### Data records

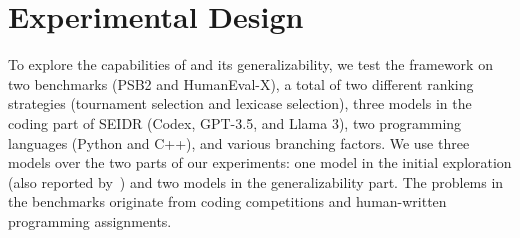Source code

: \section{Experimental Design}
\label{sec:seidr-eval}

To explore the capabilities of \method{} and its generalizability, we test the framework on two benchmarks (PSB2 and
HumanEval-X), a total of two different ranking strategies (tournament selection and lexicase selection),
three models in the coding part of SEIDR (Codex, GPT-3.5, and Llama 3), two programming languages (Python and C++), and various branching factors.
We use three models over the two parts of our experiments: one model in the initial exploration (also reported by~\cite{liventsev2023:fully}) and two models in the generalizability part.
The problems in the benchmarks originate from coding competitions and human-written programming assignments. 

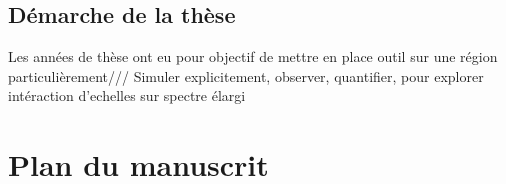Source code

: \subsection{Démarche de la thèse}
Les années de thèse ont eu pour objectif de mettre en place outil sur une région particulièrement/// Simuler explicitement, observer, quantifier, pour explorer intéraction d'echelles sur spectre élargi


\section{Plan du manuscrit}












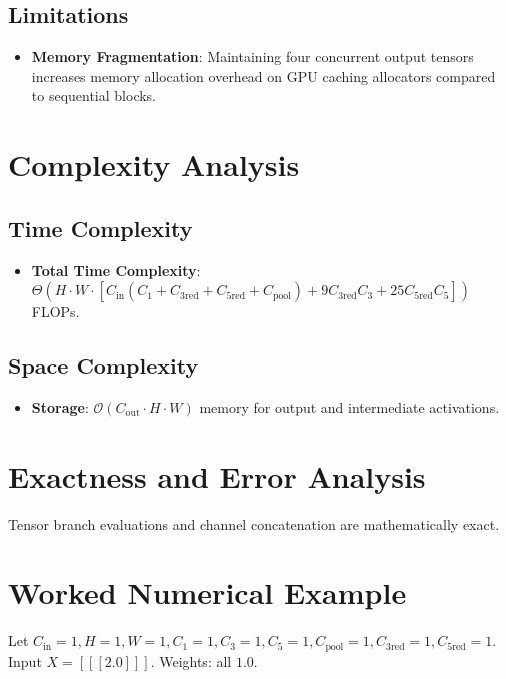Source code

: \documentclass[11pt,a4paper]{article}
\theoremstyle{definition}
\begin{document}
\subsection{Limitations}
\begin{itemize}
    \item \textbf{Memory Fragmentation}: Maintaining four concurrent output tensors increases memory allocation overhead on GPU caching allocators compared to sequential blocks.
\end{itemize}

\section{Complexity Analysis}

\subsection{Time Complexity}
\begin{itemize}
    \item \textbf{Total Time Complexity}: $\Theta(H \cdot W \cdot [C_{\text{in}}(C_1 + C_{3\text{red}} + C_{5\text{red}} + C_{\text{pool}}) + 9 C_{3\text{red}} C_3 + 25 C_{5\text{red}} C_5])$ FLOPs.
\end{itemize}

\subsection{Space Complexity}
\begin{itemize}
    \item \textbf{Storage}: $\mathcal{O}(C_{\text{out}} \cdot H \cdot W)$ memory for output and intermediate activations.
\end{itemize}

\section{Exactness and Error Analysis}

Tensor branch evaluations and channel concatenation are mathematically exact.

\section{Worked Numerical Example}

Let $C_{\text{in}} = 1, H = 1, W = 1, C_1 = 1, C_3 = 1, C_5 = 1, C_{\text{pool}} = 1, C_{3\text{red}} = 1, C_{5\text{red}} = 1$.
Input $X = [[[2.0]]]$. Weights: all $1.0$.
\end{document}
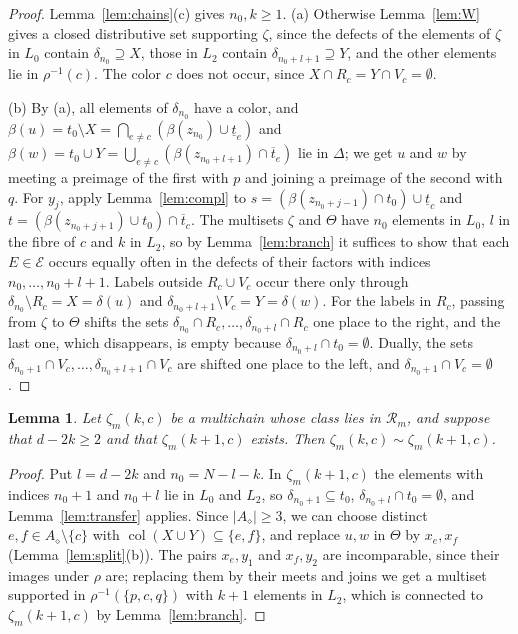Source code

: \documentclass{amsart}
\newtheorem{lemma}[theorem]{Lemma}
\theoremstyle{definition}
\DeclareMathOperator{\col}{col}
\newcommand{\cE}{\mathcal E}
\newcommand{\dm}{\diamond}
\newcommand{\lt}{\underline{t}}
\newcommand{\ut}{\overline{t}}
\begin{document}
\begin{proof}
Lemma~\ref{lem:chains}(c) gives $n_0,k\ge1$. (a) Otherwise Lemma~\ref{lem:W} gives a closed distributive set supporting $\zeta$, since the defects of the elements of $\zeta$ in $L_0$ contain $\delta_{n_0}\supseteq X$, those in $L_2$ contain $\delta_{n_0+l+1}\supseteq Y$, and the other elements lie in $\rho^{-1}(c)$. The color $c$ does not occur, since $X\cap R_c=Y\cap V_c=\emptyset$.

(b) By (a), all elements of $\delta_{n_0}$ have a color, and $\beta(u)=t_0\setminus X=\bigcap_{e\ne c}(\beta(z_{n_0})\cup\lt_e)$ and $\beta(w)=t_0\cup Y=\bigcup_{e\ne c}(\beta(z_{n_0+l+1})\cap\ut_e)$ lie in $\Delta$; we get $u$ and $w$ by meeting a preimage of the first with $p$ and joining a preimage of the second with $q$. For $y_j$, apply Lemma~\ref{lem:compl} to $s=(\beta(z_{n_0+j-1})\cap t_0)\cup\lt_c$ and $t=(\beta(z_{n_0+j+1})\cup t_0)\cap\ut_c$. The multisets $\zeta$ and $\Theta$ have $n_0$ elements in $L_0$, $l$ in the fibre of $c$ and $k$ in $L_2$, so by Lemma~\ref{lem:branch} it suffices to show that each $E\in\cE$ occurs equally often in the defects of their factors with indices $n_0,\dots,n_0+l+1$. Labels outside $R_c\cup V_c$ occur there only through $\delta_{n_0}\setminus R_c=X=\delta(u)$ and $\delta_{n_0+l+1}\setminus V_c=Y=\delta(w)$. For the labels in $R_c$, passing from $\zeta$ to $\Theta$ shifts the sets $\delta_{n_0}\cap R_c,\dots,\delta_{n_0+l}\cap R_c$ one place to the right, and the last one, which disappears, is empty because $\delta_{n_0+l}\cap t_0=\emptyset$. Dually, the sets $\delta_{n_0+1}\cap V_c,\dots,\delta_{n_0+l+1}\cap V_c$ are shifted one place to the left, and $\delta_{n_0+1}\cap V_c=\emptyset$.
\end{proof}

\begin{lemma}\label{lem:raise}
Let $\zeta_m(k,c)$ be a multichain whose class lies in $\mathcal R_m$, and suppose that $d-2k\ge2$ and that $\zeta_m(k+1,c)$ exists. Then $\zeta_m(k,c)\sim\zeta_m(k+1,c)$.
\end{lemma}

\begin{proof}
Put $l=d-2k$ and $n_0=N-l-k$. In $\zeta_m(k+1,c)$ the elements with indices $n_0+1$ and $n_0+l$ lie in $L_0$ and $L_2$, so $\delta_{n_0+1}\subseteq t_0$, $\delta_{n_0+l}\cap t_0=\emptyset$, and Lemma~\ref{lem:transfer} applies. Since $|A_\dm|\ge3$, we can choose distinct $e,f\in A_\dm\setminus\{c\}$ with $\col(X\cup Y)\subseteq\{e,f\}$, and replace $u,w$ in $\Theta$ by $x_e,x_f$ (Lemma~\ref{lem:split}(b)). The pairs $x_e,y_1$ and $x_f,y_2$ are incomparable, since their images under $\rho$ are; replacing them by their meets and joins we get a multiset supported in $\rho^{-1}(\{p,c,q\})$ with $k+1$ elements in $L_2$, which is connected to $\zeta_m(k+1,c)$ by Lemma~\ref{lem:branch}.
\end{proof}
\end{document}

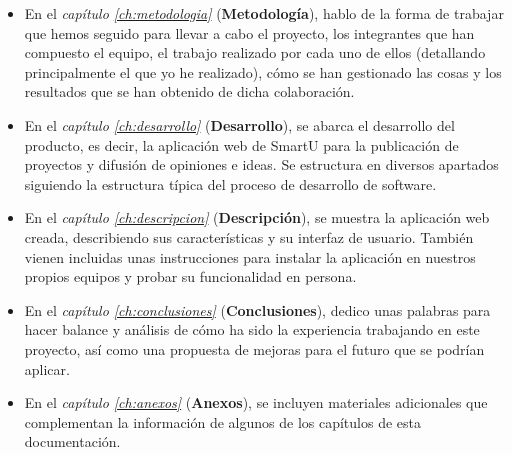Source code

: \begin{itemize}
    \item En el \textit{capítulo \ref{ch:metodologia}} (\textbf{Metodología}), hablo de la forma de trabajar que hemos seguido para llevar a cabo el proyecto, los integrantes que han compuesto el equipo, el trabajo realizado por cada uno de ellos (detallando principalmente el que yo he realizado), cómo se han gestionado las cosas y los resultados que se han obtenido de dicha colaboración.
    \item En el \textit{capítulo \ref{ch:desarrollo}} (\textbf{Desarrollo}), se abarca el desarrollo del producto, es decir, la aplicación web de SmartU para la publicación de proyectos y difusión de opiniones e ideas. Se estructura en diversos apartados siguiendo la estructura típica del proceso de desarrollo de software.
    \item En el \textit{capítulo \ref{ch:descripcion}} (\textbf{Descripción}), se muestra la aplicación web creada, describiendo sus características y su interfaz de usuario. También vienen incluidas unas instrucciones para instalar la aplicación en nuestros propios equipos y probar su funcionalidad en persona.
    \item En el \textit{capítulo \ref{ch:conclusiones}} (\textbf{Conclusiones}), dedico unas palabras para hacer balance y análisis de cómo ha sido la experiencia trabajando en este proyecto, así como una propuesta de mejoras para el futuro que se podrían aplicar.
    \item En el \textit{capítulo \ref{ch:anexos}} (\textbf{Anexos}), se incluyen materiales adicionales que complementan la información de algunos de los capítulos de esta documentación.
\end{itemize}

### Your assignment
No image belongs in the copy. Transcribe the full listing verbatim.

### Solved problem
Source code

: \section{Experimental Design}
\label{sec:seidr-eval}

To explore the capabilities of \method{} and its generalizability, we test the framework on two benchmarks (PSB2 and
HumanEval-X), a total of two different ranking strategies (tournament selection and lexicase selection),
three models in the coding part of SEIDR (Codex, GPT-3.5, and Llama 3), two programming languages (Python and C++), and various branching factors.
We use three models over the two parts of our experiments: one model in the initial exploration (also reported by~\cite{liventsev2023:fully}) and two models in the generalizability part.
The problems in the benchmarks originate from coding competitions and human-written programming assignments. 

Source code

: \subsection{Démarche de la thèse}
Les années de thèse ont eu pour objectif de mettre en place outil sur une région particulièrement/// Simuler explicitement, observer, quantifier, pour explorer intéraction d'echelles sur spectre élargi


\section{Plan du manuscrit}












Source code

: \documentclass[11pt,a4paper]{article}
\theoremstyle{definition}
\begin{document}
\subsection{Limitations}
\begin{itemize}
    \item \textbf{Memory Fragmentation}: Maintaining four concurrent output tensors increases memory allocation overhead on GPU caching allocators compared to sequential blocks.
\end{itemize}

\section{Complexity Analysis}

\subsection{Time Complexity}
\begin{itemize}
    \item \textbf{Total Time Complexity}: $\Theta(H \cdot W \cdot [C_{\text{in}}(C_1 + C_{3\text{red}} + C_{5\text{red}} + C_{\text{pool}}) + 9 C_{3\text{red}} C_3 + 25 C_{5\text{red}} C_5])$ FLOPs.
\end{itemize}

\subsection{Space Complexity}
\begin{itemize}
    \item \textbf{Storage}: $\mathcal{O}(C_{\text{out}} \cdot H \cdot W)$ memory for output and intermediate activations.
\end{itemize}

\section{Exactness and Error Analysis}

Tensor branch evaluations and channel concatenation are mathematically exact.

\section{Worked Numerical Example}

Let $C_{\text{in}} = 1, H = 1, W = 1, C_1 = 1, C_3 = 1, C_5 = 1, C_{\text{pool}} = 1, C_{3\text{red}} = 1, C_{5\text{red}} = 1$.
Input $X = [[[2.0]]]$. Weights: all $1.0$.
\end{document}
Source code

: \documentclass{amsart}
\newtheorem{lemma}[theorem]{Lemma}
\theoremstyle{definition}
\DeclareMathOperator{\col}{col}
\newcommand{\cE}{\mathcal E}
\newcommand{\dm}{\diamond}
\newcommand{\lt}{\underline{t}}
\newcommand{\ut}{\overline{t}}
\begin{document}
\begin{proof}
Lemma~\ref{lem:chains}(c) gives $n_0,k\ge1$. (a) Otherwise Lemma~\ref{lem:W} gives a closed distributive set supporting $\zeta$, since the defects of the elements of $\zeta$ in $L_0$ contain $\delta_{n_0}\supseteq X$, those in $L_2$ contain $\delta_{n_0+l+1}\supseteq Y$, and the other elements lie in $\rho^{-1}(c)$. The color $c$ does not occur, since $X\cap R_c=Y\cap V_c=\emptyset$.

(b) By (a), all elements of $\delta_{n_0}$ have a color, and $\beta(u)=t_0\setminus X=\bigcap_{e\ne c}(\beta(z_{n_0})\cup\lt_e)$ and $\beta(w)=t_0\cup Y=\bigcup_{e\ne c}(\beta(z_{n_0+l+1})\cap\ut_e)$ lie in $\Delta$; we get $u$ and $w$ by meeting a preimage of the first with $p$ and joining a preimage of the second with $q$. For $y_j$, apply Lemma~\ref{lem:compl} to $s=(\beta(z_{n_0+j-1})\cap t_0)\cup\lt_c$ and $t=(\beta(z_{n_0+j+1})\cup t_0)\cap\ut_c$. The multisets $\zeta$ and $\Theta$ have $n_0$ elements in $L_0$, $l$ in the fibre of $c$ and $k$ in $L_2$, so by Lemma~\ref{lem:branch} it suffices to show that each $E\in\cE$ occurs equally often in the defects of their factors with indices $n_0,\dots,n_0+l+1$. Labels outside $R_c\cup V_c$ occur there only through $\delta_{n_0}\setminus R_c=X=\delta(u)$ and $\delta_{n_0+l+1}\setminus V_c=Y=\delta(w)$. For the labels in $R_c$, passing from $\zeta$ to $\Theta$ shifts the sets $\delta_{n_0}\cap R_c,\dots,\delta_{n_0+l}\cap R_c$ one place to the right, and the last one, which disappears, is empty because $\delta_{n_0+l}\cap t_0=\emptyset$. Dually, the sets $\delta_{n_0+1}\cap V_c,\dots,\delta_{n_0+l+1}\cap V_c$ are shifted one place to the left, and $\delta_{n_0+1}\cap V_c=\emptyset$.
\end{proof}

\begin{lemma}\label{lem:raise}
Let $\zeta_m(k,c)$ be a multichain whose class lies in $\mathcal R_m$, and suppose that $d-2k\ge2$ and that $\zeta_m(k+1,c)$ exists. Then $\zeta_m(k,c)\sim\zeta_m(k+1,c)$.
\end{lemma}

\begin{proof}
Put $l=d-2k$ and $n_0=N-l-k$. In $\zeta_m(k+1,c)$ the elements with indices $n_0+1$ and $n_0+l$ lie in $L_0$ and $L_2$, so $\delta_{n_0+1}\subseteq t_0$, $\delta_{n_0+l}\cap t_0=\emptyset$, and Lemma~\ref{lem:transfer} applies. Since $|A_\dm|\ge3$, we can choose distinct $e,f\in A_\dm\setminus\{c\}$ with $\col(X\cup Y)\subseteq\{e,f\}$, and replace $u,w$ in $\Theta$ by $x_e,x_f$ (Lemma~\ref{lem:split}(b)). The pairs $x_e,y_1$ and $x_f,y_2$ are incomparable, since their images under $\rho$ are; replacing them by their meets and joins we get a multiset supported in $\rho^{-1}(\{p,c,q\})$ with $k+1$ elements in $L_2$, which is connected to $\zeta_m(k+1,c)$ by Lemma~\ref{lem:branch}.
\end{proof}
\end{document}

Source code

: \begin{itemize}
    \item En el \textit{capítulo \ref{ch:metodologia}} (\textbf{Metodología}), hablo de la forma de trabajar que hemos seguido para llevar a cabo el proyecto, los integrantes que han compuesto el equipo, el trabajo realizado por cada uno de ellos (detallando principalmente el que yo he realizado), cómo se han gestionado las cosas y los resultados que se han obtenido de dicha colaboración.
    \item En el \textit{capítulo \ref{ch:desarrollo}} (\textbf{Desarrollo}), se abarca el desarrollo del producto, es decir, la aplicación web de SmartU para la publicación de proyectos y difusión de opiniones e ideas. Se estructura en diversos apartados siguiendo la estructura típica del proceso de desarrollo de software.
    \item En el \textit{capítulo \ref{ch:descripcion}} (\textbf{Descripción}), se muestra la aplicación web creada, describiendo sus características y su interfaz de usuario. También vienen incluidas unas instrucciones para instalar la aplicación en nuestros propios equipos y probar su funcionalidad en persona.
    \item En el \textit{capítulo \ref{ch:conclusiones}} (\textbf{Conclusiones}), dedico unas palabras para hacer balance y análisis de cómo ha sido la experiencia trabajando en este proyecto, así como una propuesta de mejoras para el futuro que se podrían aplicar.
    \item En el \textit{capítulo \ref{ch:anexos}} (\textbf{Anexos}), se incluyen materiales adicionales que complementan la información de algunos de los capítulos de esta documentación.
\end{itemize}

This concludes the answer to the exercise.